Problem to solve: Look below for the line that contains "scryRenderedDOMComponentsWithTag()", then copy it and each following line exactly, through and including the line that contains "ReactTestUtils.Simulate.change( node );".

[Items listed in a dataset]
════════════════════

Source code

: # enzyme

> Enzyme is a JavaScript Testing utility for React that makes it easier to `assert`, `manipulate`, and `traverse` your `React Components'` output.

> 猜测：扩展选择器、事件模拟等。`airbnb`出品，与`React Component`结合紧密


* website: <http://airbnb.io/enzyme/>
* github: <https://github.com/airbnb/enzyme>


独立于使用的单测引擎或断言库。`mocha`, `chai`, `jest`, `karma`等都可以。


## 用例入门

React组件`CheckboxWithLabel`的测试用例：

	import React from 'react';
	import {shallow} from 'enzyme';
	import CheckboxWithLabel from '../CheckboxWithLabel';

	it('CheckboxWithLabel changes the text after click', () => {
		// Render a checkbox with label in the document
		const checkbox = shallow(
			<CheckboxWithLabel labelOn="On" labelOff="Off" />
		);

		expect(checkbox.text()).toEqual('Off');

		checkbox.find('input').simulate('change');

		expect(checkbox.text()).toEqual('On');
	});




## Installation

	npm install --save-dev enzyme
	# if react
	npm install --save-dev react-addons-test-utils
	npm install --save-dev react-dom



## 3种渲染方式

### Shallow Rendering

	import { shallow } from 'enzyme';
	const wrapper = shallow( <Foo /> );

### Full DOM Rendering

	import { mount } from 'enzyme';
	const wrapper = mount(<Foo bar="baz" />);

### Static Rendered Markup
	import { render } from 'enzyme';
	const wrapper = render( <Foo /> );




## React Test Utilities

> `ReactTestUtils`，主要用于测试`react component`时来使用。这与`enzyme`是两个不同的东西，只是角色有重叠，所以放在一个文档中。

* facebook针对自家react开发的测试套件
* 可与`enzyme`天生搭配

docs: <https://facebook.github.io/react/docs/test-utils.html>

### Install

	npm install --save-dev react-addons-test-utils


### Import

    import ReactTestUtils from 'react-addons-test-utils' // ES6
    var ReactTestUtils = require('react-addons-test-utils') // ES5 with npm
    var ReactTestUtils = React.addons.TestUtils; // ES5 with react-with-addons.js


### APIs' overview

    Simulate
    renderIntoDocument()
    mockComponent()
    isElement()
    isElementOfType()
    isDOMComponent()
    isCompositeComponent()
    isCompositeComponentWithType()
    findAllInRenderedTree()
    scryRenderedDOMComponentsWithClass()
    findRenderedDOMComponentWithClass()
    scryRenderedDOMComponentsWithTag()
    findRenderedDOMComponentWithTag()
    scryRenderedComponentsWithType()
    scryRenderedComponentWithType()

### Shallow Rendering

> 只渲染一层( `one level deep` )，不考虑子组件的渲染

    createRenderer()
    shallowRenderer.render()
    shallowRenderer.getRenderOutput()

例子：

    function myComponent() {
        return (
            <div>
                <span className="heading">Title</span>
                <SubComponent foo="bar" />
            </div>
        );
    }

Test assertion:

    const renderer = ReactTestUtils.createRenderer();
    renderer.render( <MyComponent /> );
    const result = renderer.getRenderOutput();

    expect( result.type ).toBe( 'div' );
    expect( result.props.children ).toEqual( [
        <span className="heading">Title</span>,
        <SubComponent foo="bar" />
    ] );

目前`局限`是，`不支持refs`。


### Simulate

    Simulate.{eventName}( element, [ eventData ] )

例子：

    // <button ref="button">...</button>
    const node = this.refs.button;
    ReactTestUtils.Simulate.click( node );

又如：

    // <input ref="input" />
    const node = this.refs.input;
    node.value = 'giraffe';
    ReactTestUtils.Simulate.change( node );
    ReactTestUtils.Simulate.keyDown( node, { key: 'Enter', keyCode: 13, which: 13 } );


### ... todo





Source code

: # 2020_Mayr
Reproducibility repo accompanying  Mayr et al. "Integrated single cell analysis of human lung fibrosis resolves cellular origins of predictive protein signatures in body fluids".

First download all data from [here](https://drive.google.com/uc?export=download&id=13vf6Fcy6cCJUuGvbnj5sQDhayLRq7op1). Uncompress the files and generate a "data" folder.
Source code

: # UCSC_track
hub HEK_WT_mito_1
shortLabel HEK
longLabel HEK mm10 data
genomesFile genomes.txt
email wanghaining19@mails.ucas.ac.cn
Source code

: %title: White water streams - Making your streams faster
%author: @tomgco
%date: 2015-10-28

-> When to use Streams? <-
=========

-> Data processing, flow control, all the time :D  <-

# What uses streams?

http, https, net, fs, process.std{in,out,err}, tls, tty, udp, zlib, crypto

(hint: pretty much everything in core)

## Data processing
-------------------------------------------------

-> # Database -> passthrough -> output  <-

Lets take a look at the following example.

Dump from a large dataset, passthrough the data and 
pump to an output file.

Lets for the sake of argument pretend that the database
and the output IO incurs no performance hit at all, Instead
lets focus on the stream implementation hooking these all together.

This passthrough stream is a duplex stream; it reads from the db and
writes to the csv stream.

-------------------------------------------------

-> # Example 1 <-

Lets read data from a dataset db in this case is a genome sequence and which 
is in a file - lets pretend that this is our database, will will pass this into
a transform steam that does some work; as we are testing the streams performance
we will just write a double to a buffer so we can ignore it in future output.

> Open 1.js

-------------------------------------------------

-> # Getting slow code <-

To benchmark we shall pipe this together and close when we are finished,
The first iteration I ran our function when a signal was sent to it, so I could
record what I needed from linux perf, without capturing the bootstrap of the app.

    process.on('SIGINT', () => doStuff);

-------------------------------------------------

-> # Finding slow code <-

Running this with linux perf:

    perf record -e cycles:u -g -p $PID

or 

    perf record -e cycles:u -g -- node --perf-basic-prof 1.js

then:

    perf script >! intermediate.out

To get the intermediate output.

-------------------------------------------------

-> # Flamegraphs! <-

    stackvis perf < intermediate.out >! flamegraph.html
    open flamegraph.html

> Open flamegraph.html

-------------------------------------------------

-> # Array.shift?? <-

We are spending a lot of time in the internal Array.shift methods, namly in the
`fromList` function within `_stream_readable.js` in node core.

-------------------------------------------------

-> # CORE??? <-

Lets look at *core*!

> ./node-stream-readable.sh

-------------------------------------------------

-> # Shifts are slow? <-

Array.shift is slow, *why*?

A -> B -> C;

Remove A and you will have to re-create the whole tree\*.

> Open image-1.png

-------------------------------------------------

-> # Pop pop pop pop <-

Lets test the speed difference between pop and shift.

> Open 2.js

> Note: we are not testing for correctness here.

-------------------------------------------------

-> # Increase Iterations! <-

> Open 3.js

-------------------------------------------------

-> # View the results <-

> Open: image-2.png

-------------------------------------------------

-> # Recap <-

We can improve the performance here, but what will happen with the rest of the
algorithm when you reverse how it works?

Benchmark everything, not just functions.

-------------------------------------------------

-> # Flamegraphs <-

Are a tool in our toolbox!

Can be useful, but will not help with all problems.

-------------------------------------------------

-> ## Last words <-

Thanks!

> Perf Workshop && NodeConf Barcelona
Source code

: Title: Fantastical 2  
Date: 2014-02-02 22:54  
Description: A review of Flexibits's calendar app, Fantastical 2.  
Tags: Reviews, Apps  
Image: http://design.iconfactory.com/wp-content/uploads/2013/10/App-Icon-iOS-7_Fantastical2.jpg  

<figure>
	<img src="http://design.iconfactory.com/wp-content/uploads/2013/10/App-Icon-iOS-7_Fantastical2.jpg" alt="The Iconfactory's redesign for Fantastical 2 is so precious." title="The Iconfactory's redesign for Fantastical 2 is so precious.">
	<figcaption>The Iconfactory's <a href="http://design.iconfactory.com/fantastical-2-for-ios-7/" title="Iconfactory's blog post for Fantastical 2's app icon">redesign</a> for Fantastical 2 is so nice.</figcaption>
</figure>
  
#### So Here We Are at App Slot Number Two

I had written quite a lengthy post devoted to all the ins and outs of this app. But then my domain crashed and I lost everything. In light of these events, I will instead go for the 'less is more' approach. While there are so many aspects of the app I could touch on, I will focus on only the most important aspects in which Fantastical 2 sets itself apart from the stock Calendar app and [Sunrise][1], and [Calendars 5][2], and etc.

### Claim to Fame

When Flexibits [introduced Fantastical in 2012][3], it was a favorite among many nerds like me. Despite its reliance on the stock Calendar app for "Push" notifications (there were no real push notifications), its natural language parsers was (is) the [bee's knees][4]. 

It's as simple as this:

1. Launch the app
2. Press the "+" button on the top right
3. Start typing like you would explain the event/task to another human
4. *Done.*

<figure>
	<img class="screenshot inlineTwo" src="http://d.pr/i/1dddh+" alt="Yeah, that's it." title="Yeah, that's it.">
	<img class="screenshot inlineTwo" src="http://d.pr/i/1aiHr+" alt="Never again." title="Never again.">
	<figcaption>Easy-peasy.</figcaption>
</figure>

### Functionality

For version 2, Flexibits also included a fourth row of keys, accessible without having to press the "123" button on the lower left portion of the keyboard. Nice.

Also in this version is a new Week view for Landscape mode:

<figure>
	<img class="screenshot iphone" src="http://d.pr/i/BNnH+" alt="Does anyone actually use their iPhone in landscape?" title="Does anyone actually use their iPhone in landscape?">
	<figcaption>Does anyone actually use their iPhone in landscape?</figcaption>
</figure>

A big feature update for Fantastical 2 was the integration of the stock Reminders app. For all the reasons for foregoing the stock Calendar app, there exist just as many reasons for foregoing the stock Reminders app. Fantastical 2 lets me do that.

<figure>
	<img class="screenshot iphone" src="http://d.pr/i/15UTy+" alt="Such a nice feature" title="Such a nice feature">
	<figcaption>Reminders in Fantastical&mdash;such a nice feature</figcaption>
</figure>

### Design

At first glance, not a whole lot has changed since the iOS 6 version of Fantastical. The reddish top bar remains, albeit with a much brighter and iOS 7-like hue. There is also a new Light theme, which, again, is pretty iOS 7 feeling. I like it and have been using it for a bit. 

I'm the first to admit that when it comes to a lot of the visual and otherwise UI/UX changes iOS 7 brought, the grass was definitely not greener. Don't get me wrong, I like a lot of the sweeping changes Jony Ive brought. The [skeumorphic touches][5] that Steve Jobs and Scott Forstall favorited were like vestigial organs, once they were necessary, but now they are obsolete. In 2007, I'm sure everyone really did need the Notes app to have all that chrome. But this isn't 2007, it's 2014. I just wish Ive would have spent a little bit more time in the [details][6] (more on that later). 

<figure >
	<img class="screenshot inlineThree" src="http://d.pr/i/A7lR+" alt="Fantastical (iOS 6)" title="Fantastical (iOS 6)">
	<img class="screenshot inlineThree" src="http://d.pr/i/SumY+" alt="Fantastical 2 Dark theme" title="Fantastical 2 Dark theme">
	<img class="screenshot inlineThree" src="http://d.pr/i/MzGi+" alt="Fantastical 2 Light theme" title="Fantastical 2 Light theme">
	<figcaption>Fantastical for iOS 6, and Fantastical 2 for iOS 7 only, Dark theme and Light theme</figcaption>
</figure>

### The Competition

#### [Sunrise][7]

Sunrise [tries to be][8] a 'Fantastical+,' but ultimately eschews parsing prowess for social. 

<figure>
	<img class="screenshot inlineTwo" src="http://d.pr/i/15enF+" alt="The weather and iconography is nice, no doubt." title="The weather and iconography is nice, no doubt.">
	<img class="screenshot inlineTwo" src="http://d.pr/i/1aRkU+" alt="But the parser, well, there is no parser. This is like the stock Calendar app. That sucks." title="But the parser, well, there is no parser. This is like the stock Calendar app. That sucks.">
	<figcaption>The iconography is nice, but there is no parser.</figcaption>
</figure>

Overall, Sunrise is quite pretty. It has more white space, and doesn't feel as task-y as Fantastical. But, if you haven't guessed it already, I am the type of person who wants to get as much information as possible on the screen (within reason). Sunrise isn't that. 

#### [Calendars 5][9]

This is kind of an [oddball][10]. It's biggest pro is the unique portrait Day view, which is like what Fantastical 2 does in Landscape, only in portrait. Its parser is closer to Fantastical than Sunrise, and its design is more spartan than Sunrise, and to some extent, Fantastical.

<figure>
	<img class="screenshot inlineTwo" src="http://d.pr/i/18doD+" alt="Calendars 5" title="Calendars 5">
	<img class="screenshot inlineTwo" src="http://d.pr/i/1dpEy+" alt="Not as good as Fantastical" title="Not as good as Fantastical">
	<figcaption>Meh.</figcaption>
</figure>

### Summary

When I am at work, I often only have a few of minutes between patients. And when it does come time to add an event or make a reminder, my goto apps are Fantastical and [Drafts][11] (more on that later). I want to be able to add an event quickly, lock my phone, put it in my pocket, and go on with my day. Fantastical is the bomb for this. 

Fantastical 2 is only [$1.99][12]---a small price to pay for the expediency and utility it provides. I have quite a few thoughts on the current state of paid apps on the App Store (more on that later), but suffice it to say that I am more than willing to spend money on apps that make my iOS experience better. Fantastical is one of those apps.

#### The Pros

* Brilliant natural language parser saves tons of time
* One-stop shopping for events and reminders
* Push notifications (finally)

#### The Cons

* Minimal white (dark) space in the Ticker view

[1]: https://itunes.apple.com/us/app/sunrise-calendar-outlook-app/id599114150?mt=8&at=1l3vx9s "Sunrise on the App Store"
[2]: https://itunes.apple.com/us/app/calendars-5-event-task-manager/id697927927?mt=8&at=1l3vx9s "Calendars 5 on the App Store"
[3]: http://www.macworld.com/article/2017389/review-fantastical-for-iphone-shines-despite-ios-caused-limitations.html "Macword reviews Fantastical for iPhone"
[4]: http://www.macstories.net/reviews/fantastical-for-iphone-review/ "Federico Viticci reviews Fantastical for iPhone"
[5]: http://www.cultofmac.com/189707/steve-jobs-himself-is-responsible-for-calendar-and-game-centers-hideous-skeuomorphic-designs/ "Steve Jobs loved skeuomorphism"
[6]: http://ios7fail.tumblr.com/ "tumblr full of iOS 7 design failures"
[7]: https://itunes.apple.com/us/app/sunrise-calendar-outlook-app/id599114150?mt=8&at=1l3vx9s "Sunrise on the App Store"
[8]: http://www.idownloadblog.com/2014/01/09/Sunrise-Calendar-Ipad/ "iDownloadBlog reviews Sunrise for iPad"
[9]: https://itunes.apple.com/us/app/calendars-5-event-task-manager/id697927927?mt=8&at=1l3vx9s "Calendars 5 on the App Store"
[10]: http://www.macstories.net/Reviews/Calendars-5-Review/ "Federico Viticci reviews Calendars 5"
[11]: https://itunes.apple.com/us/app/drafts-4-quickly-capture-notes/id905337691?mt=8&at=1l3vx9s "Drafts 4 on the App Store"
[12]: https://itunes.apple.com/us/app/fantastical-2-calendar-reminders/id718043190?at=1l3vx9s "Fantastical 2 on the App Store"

════════════════════

Result of this task:
    scryRenderedDOMComponentsWithTag()
    findRenderedDOMComponentWithTag()
    scryRenderedComponentsWithType()
    scryRenderedComponentWithType()

### Shallow Rendering

> 只渲染一层( `one level deep` )，不考虑子组件的渲染

    createRenderer()
    shallowRenderer.render()
    shallowRenderer.getRenderOutput()

例子：

    function myComponent() {
        return (
            <div>
                <span className="heading">Title</span>
                <SubComponent foo="bar" />
            </div>
        );
    }

Test assertion:

    const renderer = ReactTestUtils.createRenderer();
    renderer.render( <MyComponent /> );
    const result = renderer.getRenderOutput();

    expect( result.type ).toBe( 'div' );
    expect( result.props.children ).toEqual( [
        <span className="heading">Title</span>,
        <SubComponent foo="bar" />
    ] );

目前`局限`是，`不支持refs`。


### Simulate

    Simulate.{eventName}( element, [ eventData ] )

例子：

    // <button ref="button">...</button>
    const node = this.refs.button;
    ReactTestUtils.Simulate.click( node );

又如：

    // <input ref="input" />
    const node = this.refs.input;
    node.value = 'giraffe';
    ReactTestUtils.Simulate.change( node );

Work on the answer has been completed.